WORK INSTRUCTION:
Only a number is wanted here: how many lines in the records below contain the string "center".

MATERIAL FOR THE TASK:
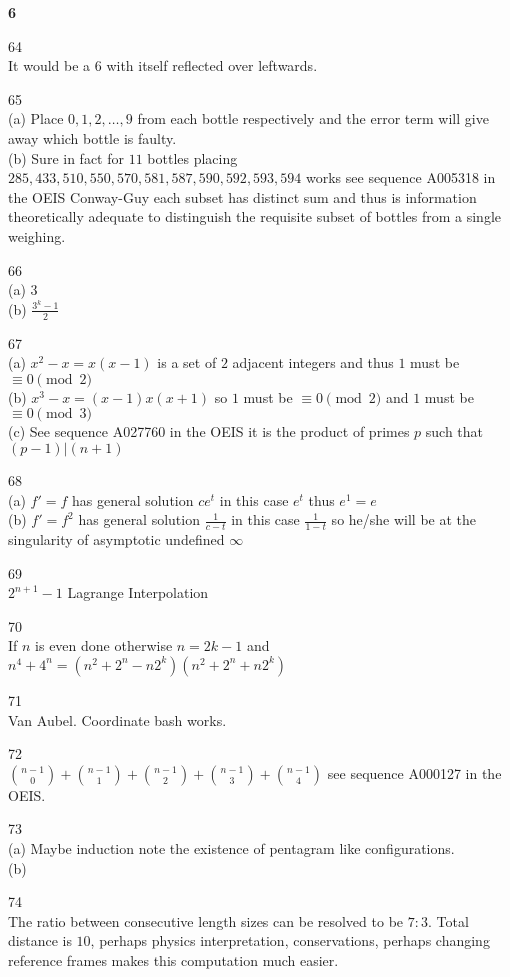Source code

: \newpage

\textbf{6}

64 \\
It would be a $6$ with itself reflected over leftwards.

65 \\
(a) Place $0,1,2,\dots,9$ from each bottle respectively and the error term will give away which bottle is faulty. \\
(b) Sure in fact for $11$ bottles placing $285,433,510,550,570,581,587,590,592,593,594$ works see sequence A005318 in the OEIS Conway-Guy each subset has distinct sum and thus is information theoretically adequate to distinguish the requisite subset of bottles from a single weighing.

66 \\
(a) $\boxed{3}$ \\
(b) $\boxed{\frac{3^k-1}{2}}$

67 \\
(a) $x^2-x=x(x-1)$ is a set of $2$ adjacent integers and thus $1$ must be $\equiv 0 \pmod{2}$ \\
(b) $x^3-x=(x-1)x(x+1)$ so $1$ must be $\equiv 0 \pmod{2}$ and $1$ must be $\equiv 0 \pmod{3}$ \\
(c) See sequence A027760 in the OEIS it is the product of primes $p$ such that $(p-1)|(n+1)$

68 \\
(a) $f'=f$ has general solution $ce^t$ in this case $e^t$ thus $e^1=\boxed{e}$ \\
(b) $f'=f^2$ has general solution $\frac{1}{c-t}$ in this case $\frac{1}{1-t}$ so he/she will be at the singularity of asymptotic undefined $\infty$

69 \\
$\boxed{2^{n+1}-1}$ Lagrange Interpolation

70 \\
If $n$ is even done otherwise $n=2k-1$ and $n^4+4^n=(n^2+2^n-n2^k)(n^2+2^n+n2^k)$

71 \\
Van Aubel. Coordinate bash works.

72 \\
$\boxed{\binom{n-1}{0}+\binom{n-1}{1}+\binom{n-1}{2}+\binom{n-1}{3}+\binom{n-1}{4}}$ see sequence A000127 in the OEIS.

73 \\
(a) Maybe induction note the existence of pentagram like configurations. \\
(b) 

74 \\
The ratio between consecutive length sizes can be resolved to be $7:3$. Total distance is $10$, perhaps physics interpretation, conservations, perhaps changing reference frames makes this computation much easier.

* * *

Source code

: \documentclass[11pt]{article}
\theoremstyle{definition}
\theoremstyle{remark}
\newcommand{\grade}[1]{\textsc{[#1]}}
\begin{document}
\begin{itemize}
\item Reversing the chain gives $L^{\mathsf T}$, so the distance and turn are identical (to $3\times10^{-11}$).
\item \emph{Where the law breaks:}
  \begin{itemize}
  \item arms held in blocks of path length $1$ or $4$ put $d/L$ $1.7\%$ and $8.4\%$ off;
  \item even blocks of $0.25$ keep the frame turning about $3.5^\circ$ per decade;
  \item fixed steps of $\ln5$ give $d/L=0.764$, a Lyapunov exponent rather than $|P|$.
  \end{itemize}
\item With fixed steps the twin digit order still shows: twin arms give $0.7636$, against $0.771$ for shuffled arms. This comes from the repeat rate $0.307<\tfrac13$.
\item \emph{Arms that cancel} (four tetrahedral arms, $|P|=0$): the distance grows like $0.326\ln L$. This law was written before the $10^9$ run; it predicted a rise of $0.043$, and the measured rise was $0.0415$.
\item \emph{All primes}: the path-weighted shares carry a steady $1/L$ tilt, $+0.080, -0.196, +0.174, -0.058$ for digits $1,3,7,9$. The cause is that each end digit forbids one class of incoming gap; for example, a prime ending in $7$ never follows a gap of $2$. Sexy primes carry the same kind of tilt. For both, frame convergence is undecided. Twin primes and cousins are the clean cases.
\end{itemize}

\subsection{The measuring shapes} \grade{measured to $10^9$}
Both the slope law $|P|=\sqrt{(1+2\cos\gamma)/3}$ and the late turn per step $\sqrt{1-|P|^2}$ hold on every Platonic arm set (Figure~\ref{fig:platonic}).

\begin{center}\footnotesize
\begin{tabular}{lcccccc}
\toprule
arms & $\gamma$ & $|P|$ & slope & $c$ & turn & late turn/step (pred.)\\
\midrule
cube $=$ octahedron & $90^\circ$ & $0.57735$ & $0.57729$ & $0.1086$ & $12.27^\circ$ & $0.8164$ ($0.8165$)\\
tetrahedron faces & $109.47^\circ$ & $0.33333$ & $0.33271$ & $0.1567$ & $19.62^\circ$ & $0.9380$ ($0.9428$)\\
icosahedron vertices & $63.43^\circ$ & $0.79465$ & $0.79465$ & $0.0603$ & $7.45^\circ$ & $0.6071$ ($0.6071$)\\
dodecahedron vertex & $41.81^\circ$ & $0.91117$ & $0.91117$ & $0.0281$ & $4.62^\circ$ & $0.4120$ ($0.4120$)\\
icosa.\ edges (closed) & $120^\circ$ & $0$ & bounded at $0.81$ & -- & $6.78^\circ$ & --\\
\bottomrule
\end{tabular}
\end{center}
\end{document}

ANSWER TO THIS TASK:
2